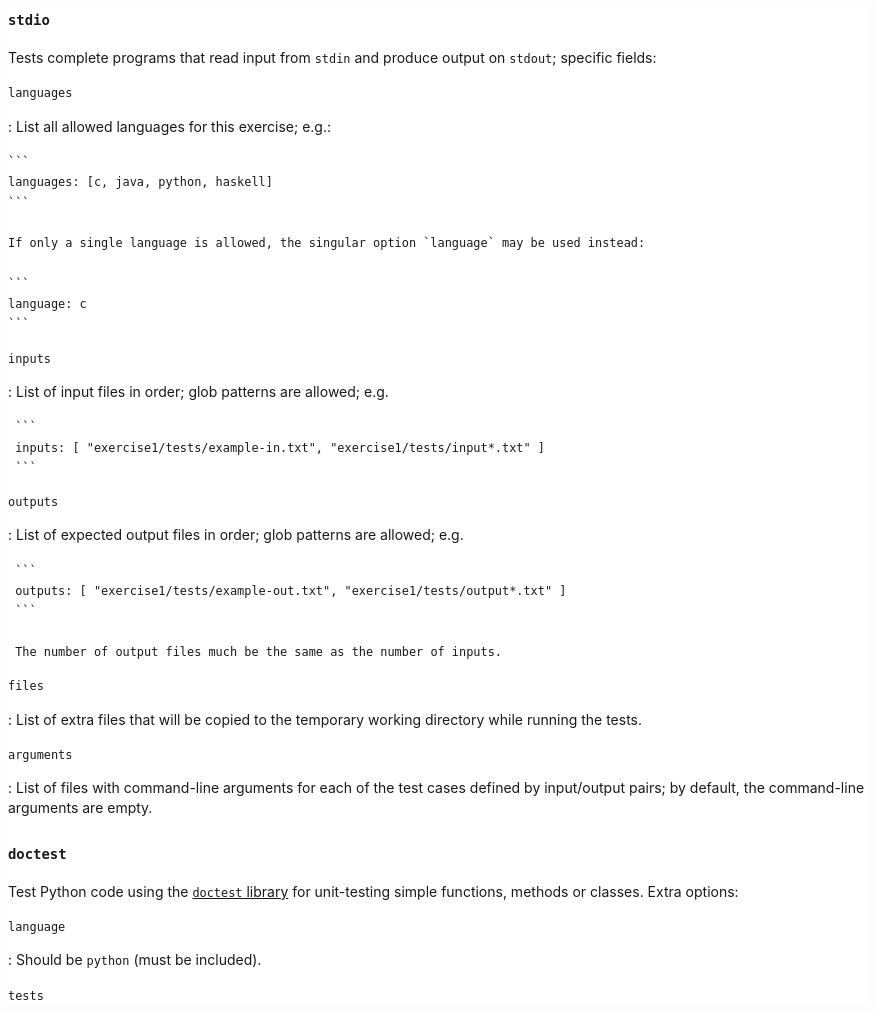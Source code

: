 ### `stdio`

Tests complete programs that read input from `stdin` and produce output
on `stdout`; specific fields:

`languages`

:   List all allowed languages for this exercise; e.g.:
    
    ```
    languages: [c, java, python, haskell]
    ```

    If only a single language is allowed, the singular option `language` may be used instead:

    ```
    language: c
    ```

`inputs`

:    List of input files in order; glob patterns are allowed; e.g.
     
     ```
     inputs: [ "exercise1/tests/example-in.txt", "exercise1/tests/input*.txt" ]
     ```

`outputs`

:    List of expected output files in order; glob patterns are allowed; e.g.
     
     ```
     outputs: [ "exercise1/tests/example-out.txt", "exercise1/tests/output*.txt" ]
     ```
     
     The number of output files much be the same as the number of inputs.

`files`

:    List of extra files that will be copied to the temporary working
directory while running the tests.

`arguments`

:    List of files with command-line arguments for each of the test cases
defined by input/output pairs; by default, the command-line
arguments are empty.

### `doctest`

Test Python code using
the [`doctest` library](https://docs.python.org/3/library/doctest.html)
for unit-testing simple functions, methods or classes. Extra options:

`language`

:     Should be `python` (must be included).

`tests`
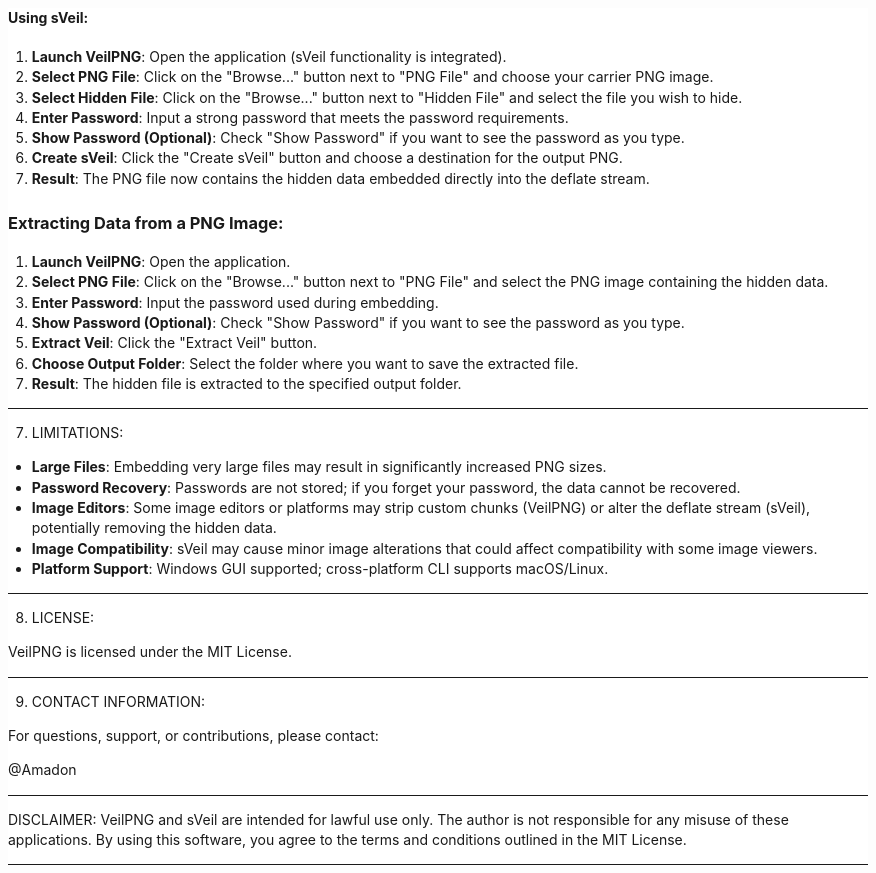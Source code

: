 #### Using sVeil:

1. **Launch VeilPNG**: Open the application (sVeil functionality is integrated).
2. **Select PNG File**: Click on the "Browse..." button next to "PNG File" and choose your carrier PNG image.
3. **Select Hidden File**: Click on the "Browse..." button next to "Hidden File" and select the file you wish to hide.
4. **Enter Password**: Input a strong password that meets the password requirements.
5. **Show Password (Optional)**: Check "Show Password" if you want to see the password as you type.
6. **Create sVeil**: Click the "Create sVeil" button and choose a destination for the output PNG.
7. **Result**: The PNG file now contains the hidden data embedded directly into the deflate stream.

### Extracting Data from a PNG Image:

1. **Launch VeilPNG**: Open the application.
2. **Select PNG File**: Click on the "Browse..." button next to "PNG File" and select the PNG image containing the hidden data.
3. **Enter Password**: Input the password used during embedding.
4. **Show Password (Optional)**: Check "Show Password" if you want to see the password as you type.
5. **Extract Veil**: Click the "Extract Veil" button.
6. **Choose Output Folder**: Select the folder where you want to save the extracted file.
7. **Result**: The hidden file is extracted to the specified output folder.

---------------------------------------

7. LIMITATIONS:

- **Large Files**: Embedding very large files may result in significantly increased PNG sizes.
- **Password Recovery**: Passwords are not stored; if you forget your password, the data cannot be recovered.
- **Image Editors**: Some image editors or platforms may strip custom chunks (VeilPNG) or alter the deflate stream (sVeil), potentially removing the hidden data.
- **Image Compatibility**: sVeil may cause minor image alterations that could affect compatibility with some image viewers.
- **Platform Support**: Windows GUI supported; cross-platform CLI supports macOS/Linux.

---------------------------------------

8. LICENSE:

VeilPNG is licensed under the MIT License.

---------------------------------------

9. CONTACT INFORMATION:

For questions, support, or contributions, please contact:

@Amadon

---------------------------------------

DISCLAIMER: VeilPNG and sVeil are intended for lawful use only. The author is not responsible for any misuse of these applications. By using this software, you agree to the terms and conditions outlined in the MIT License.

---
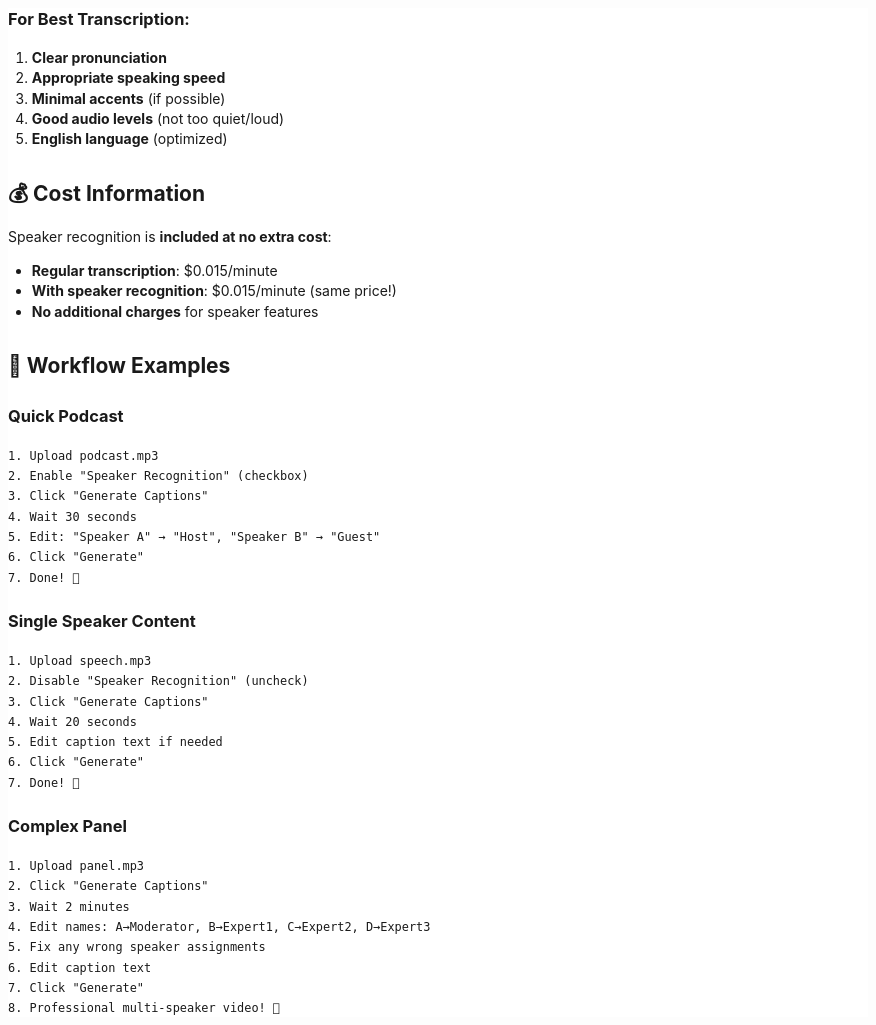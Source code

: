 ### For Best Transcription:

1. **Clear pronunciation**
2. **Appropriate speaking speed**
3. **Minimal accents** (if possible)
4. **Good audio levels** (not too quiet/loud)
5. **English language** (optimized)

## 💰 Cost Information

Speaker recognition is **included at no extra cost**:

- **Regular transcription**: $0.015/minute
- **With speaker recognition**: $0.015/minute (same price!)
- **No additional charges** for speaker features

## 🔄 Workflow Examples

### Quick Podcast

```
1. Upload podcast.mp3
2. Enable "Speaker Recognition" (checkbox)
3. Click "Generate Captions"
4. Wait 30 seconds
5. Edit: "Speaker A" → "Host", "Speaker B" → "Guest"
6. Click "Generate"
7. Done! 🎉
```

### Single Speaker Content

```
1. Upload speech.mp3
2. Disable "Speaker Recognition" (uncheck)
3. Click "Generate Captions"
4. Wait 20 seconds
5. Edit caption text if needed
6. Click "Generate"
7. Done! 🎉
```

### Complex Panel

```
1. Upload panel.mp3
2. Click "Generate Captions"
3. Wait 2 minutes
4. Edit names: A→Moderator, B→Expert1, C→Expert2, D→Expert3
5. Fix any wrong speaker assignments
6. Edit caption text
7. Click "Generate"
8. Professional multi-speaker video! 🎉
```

EXERCISE AIM:
Print all the records exactly, minus any images.

SOLVED EXERCISE:
Source code

: ### `stdio`

Tests complete programs that read input from `stdin` and produce output
on `stdout`; specific fields:

`languages`

:   List all allowed languages for this exercise; e.g.:
    
    ```
    languages: [c, java, python, haskell]
    ```

    If only a single language is allowed, the singular option `language` may be used instead:

    ```
    language: c
    ```

`inputs`

:    List of input files in order; glob patterns are allowed; e.g.
     
     ```
     inputs: [ "exercise1/tests/example-in.txt", "exercise1/tests/input*.txt" ]
     ```

`outputs`

:    List of expected output files in order; glob patterns are allowed; e.g.
     
     ```
     outputs: [ "exercise1/tests/example-out.txt", "exercise1/tests/output*.txt" ]
     ```
     
     The number of output files much be the same as the number of inputs.

`files`

:    List of extra files that will be copied to the temporary working
directory while running the tests.

`arguments`

:    List of files with command-line arguments for each of the test cases
defined by input/output pairs; by default, the command-line
arguments are empty.

### `doctest`

Test Python code using
the [`doctest` library](https://docs.python.org/3/library/doctest.html)
for unit-testing simple functions, methods or classes. Extra options:

`language`

:     Should be `python` (must be included).

`tests`
Source code

: #### Using sVeil:

1. **Launch VeilPNG**: Open the application (sVeil functionality is integrated).
2. **Select PNG File**: Click on the "Browse..." button next to "PNG File" and choose your carrier PNG image.
3. **Select Hidden File**: Click on the "Browse..." button next to "Hidden File" and select the file you wish to hide.
4. **Enter Password**: Input a strong password that meets the password requirements.
5. **Show Password (Optional)**: Check "Show Password" if you want to see the password as you type.
6. **Create sVeil**: Click the "Create sVeil" button and choose a destination for the output PNG.
7. **Result**: The PNG file now contains the hidden data embedded directly into the deflate stream.

### Extracting Data from a PNG Image:

1. **Launch VeilPNG**: Open the application.
2. **Select PNG File**: Click on the "Browse..." button next to "PNG File" and select the PNG image containing the hidden data.
3. **Enter Password**: Input the password used during embedding.
4. **Show Password (Optional)**: Check "Show Password" if you want to see the password as you type.
5. **Extract Veil**: Click the "Extract Veil" button.
6. **Choose Output Folder**: Select the folder where you want to save the extracted file.
7. **Result**: The hidden file is extracted to the specified output folder.

---------------------------------------

7. LIMITATIONS:

- **Large Files**: Embedding very large files may result in significantly increased PNG sizes.
- **Password Recovery**: Passwords are not stored; if you forget your password, the data cannot be recovered.
- **Image Editors**: Some image editors or platforms may strip custom chunks (VeilPNG) or alter the deflate stream (sVeil), potentially removing the hidden data.
- **Image Compatibility**: sVeil may cause minor image alterations that could affect compatibility with some image viewers.
- **Platform Support**: Windows GUI supported; cross-platform CLI supports macOS/Linux.

---------------------------------------

8. LICENSE:

VeilPNG is licensed under the MIT License.

---------------------------------------

9. CONTACT INFORMATION:

For questions, support, or contributions, please contact:

@Amadon

---------------------------------------

DISCLAIMER: VeilPNG and sVeil are intended for lawful use only. The author is not responsible for any misuse of these applications. By using this software, you agree to the terms and conditions outlined in the MIT License.

---
Source code

: ### For Best Transcription:

1. **Clear pronunciation**
2. **Appropriate speaking speed**
3. **Minimal accents** (if possible)
4. **Good audio levels** (not too quiet/loud)
5. **English language** (optimized)

## 💰 Cost Information

Speaker recognition is **included at no extra cost**:

- **Regular transcription**: $0.015/minute
- **With speaker recognition**: $0.015/minute (same price!)
- **No additional charges** for speaker features

## 🔄 Workflow Examples

### Quick Podcast

```
1. Upload podcast.mp3
2. Enable "Speaker Recognition" (checkbox)
3. Click "Generate Captions"
4. Wait 30 seconds
5. Edit: "Speaker A" → "Host", "Speaker B" → "Guest"
6. Click "Generate"
7. Done! 🎉
```

### Single Speaker Content

```
1. Upload speech.mp3
2. Disable "Speaker Recognition" (uncheck)
3. Click "Generate Captions"
4. Wait 20 seconds
5. Edit caption text if needed
6. Click "Generate"
7. Done! 🎉
```

### Complex Panel

```
1. Upload panel.mp3
2. Click "Generate Captions"
3. Wait 2 minutes
4. Edit names: A→Moderator, B→Expert1, C→Expert2, D→Expert3
5. Fix any wrong speaker assignments
6. Edit caption text
7. Click "Generate"
8. Professional multi-speaker video! 🎉
```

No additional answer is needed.